• **WHAT TO WORK ON**
Return every entry exactly.

= Beginning of Section =

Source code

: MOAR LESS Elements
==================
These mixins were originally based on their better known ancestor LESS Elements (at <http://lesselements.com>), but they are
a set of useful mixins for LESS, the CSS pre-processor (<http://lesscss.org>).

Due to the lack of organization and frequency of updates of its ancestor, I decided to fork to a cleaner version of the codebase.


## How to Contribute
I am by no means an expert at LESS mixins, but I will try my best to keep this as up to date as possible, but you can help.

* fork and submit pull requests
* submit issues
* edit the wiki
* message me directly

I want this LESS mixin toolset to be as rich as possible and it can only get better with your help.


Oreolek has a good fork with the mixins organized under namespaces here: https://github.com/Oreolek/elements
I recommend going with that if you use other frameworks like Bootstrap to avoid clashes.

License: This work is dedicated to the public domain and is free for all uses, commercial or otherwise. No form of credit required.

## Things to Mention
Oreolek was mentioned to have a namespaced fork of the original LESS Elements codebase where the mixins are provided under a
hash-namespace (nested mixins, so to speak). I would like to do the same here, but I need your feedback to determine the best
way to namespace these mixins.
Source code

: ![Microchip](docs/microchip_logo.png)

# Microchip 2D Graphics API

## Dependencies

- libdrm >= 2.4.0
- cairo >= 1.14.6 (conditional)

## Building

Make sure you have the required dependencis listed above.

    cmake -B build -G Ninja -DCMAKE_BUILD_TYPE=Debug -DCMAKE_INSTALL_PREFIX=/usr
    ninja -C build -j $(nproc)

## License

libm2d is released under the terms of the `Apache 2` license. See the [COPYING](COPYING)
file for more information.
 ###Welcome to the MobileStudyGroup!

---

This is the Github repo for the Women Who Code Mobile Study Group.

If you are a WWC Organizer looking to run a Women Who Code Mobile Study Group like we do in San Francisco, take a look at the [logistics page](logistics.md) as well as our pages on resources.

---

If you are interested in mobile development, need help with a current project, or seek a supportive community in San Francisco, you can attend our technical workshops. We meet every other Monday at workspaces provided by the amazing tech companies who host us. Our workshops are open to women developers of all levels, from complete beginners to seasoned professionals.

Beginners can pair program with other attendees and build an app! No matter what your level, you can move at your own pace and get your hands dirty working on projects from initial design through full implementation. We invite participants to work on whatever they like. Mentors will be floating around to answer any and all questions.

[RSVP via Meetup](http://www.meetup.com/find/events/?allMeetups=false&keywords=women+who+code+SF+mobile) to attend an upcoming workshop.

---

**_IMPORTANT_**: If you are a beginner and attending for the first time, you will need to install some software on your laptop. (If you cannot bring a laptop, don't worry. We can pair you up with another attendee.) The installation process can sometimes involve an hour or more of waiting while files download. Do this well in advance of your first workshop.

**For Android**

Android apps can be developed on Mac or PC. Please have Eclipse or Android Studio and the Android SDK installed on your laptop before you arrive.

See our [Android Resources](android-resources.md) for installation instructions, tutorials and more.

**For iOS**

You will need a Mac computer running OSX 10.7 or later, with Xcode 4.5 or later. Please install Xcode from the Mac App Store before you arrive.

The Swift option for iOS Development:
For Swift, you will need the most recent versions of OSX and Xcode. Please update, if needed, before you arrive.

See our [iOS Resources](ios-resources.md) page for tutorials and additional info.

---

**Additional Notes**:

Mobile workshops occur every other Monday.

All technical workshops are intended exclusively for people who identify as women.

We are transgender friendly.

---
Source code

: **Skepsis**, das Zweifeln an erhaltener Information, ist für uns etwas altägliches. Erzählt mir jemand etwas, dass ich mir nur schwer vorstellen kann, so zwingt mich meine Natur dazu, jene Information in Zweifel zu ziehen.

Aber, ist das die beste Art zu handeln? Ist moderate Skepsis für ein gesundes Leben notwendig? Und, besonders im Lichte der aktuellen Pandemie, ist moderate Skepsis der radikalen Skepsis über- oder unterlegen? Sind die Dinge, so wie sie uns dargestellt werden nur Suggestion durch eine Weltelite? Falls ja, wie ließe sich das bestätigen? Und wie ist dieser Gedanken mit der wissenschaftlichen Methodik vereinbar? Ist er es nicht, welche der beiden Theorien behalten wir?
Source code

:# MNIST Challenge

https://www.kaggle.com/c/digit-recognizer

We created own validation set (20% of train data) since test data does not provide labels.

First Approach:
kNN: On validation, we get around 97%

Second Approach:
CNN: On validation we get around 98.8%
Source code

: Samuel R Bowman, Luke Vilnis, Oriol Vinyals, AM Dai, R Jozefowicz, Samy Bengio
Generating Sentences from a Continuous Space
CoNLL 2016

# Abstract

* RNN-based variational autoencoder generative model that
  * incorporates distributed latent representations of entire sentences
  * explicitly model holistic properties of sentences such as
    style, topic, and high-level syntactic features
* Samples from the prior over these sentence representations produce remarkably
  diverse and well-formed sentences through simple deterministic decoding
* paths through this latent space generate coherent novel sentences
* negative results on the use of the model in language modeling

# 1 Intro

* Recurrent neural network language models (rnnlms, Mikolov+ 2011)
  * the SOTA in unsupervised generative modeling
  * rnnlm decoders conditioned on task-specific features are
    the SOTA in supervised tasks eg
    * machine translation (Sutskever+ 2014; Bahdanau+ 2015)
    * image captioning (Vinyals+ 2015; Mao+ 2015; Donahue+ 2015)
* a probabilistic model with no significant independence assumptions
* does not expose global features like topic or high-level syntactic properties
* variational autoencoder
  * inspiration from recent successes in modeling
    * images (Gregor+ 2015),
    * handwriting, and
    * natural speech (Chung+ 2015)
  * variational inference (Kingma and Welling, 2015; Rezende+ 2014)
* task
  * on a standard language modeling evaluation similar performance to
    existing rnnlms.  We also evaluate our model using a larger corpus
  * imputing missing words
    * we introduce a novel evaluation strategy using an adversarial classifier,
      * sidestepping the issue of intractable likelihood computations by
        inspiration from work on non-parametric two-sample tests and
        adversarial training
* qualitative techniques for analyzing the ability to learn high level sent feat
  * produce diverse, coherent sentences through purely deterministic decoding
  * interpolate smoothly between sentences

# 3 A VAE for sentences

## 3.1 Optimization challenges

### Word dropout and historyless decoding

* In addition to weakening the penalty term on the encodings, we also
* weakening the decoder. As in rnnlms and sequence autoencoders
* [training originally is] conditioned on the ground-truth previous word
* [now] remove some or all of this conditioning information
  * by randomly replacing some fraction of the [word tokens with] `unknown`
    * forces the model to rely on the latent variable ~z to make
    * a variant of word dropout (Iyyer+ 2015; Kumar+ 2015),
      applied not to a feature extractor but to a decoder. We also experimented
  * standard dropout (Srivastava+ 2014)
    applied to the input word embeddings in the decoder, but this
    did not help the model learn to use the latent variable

= End of Section =

• **RESULT**
Source code

: MOAR LESS Elements
==================
These mixins were originally based on their better known ancestor LESS Elements (at <http://lesselements.com>), but they are
a set of useful mixins for LESS, the CSS pre-processor (<http://lesscss.org>).

Due to the lack of organization and frequency of updates of its ancestor, I decided to fork to a cleaner version of the codebase.


## How to Contribute
I am by no means an expert at LESS mixins, but I will try my best to keep this as up to date as possible, but you can help.

* fork and submit pull requests
* submit issues
* edit the wiki
* message me directly

I want this LESS mixin toolset to be as rich as possible and it can only get better with your help.


Oreolek has a good fork with the mixins organized under namespaces here: https://github.com/Oreolek/elements
I recommend going with that if you use other frameworks like Bootstrap to avoid clashes.

License: This work is dedicated to the public domain and is free for all uses, commercial or otherwise. No form of credit required.

## Things to Mention
Oreolek was mentioned to have a namespaced fork of the original LESS Elements codebase where the mixins are provided under a
hash-namespace (nested mixins, so to speak). I would like to do the same here, but I need your feedback to determine the best
way to namespace these mixins.
Source code

: ![Microchip](docs/microchip_logo.png)

# Microchip 2D Graphics API

## Dependencies

- libdrm >= 2.4.0
- cairo >= 1.14.6 (conditional)

## Building

Make sure you have the required dependencis listed above.

    cmake -B build -G Ninja -DCMAKE_BUILD_TYPE=Debug -DCMAKE_INSTALL_PREFIX=/usr
    ninja -C build -j $(nproc)

## License

libm2d is released under the terms of the `Apache 2` license. See the [COPYING](COPYING)
file for more information.
 ###Welcome to the MobileStudyGroup!

---

This is the Github repo for the Women Who Code Mobile Study Group.

If you are a WWC Organizer looking to run a Women Who Code Mobile Study Group like we do in San Francisco, take a look at the [logistics page](logistics.md) as well as our pages on resources.

---

If you are interested in mobile development, need help with a current project, or seek a supportive community in San Francisco, you can attend our technical workshops. We meet every other Monday at workspaces provided by the amazing tech companies who host us. Our workshops are open to women developers of all levels, from complete beginners to seasoned professionals.

Beginners can pair program with other attendees and build an app! No matter what your level, you can move at your own pace and get your hands dirty working on projects from initial design through full implementation. We invite participants to work on whatever they like. Mentors will be floating around to answer any and all questions.

[RSVP via Meetup](http://www.meetup.com/find/events/?allMeetups=false&keywords=women+who+code+SF+mobile) to attend an upcoming workshop.

---

**_IMPORTANT_**: If you are a beginner and attending for the first time, you will need to install some software on your laptop. (If you cannot bring a laptop, don't worry. We can pair you up with another attendee.) The installation process can sometimes involve an hour or more of waiting while files download. Do this well in advance of your first workshop.

**For Android**

Android apps can be developed on Mac or PC. Please have Eclipse or Android Studio and the Android SDK installed on your laptop before you arrive.

See our [Android Resources](android-resources.md) for installation instructions, tutorials and more.

**For iOS**

You will need a Mac computer running OSX 10.7 or later, with Xcode 4.5 or later. Please install Xcode from the Mac App Store before you arrive.

The Swift option for iOS Development:
For Swift, you will need the most recent versions of OSX and Xcode. Please update, if needed, before you arrive.

See our [iOS Resources](ios-resources.md) page for tutorials and additional info.

---

**Additional Notes**:

Mobile workshops occur every other Monday.

All technical workshops are intended exclusively for people who identify as women.

We are transgender friendly.

---
Source code

: **Skepsis**, das Zweifeln an erhaltener Information, ist für uns etwas altägliches. Erzählt mir jemand etwas, dass ich mir nur schwer vorstellen kann, so zwingt mich meine Natur dazu, jene Information in Zweifel zu ziehen.

Aber, ist das die beste Art zu handeln? Ist moderate Skepsis für ein gesundes Leben notwendig? Und, besonders im Lichte der aktuellen Pandemie, ist moderate Skepsis der radikalen Skepsis über- oder unterlegen? Sind die Dinge, so wie sie uns dargestellt werden nur Suggestion durch eine Weltelite? Falls ja, wie ließe sich das bestätigen? Und wie ist dieser Gedanken mit der wissenschaftlichen Methodik vereinbar? Ist er es nicht, welche der beiden Theorien behalten wir?
Source code

:# MNIST Challenge

https://www.kaggle.com/c/digit-recognizer

We created own validation set (20% of train data) since test data does not provide labels.

First Approach:
kNN: On validation, we get around 97%

Second Approach:
CNN: On validation we get around 98.8%
Source code

: Samuel R Bowman, Luke Vilnis, Oriol Vinyals, AM Dai, R Jozefowicz, Samy Bengio
Generating Sentences from a Continuous Space
CoNLL 2016

# Abstract

* RNN-based variational autoencoder generative model that
  * incorporates distributed latent representations of entire sentences
  * explicitly model holistic properties of sentences such as
    style, topic, and high-level syntactic features
* Samples from the prior over these sentence representations produce remarkably
  diverse and well-formed sentences through simple deterministic decoding
* paths through this latent space generate coherent novel sentences
* negative results on the use of the model in language modeling

# 1 Intro

* Recurrent neural network language models (rnnlms, Mikolov+ 2011)
  * the SOTA in unsupervised generative modeling
  * rnnlm decoders conditioned on task-specific features are
    the SOTA in supervised tasks eg
    * machine translation (Sutskever+ 2014; Bahdanau+ 2015)
    * image captioning (Vinyals+ 2015; Mao+ 2015; Donahue+ 2015)
* a probabilistic model with no significant independence assumptions
* does not expose global features like topic or high-level syntactic properties
* variational autoencoder
  * inspiration from recent successes in modeling
    * images (Gregor+ 2015),
    * handwriting, and
    * natural speech (Chung+ 2015)
  * variational inference (Kingma and Welling, 2015; Rezende+ 2014)
* task
  * on a standard language modeling evaluation similar performance to
    existing rnnlms.  We also evaluate our model using a larger corpus
  * imputing missing words
    * we introduce a novel evaluation strategy using an adversarial classifier,
      * sidestepping the issue of intractable likelihood computations by
        inspiration from work on non-parametric two-sample tests and
        adversarial training
* qualitative techniques for analyzing the ability to learn high level sent feat
  * produce diverse, coherent sentences through purely deterministic decoding
  * interpolate smoothly between sentences

# 3 A VAE for sentences

## 3.1 Optimization challenges

### Word dropout and historyless decoding

* In addition to weakening the penalty term on the encodings, we also
* weakening the decoder. As in rnnlms and sequence autoencoders
* [training originally is] conditioned on the ground-truth previous word
* [now] remove some or all of this conditioning information
  * by randomly replacing some fraction of the [word tokens with] `unknown`
    * forces the model to rely on the latent variable ~z to make
    * a variant of word dropout (Iyyer+ 2015; Kumar+ 2015),
      applied not to a feature extractor but to a decoder. We also experimented
  * standard dropout (Srivastava+ 2014)
    applied to the input word embeddings in the decoder, but this
    did not help the model learn to use the latent variable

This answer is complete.